**Provided records**.

===

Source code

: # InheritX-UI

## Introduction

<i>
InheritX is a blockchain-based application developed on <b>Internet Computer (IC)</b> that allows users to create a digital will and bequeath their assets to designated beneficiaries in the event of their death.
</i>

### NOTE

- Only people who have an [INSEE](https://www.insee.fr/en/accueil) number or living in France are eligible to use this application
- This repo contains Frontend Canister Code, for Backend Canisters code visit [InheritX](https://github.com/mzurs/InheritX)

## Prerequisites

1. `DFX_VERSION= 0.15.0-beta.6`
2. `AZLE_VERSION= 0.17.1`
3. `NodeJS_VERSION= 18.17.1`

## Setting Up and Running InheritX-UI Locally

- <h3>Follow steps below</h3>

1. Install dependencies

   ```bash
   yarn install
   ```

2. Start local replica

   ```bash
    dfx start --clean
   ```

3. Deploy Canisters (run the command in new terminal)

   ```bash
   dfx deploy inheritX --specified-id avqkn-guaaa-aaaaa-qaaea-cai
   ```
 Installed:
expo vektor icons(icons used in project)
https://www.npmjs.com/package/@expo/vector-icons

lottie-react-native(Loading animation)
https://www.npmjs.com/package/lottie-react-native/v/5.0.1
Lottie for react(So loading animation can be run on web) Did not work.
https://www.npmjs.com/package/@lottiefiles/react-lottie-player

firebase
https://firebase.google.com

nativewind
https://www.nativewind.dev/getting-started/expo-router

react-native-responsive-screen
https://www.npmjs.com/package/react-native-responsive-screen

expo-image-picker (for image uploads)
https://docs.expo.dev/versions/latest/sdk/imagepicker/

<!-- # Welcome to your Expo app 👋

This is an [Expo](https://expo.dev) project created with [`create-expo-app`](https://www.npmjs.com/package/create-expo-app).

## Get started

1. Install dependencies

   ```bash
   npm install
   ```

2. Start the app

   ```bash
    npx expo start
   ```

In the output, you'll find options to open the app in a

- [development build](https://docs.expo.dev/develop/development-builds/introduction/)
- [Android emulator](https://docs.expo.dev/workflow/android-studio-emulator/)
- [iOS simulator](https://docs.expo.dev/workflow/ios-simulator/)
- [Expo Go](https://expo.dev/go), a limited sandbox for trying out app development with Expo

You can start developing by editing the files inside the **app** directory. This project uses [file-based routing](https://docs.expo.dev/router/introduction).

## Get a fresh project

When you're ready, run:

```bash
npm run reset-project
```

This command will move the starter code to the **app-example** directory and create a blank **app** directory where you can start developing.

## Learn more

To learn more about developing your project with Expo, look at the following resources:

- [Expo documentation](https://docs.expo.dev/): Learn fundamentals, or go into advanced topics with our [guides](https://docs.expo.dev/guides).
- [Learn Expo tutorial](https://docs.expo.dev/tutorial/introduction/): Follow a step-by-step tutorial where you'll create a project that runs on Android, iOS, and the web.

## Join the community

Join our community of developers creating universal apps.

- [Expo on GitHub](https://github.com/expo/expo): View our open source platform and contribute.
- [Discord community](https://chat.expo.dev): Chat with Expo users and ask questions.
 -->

===

Could you report all lines of the listing that hold "workflow"?

- [Android emulator](https://docs.expo.dev/workflow/android-studio-emulator/)
- [iOS simulator](https://docs.expo.dev/workflow/ios-simulator/)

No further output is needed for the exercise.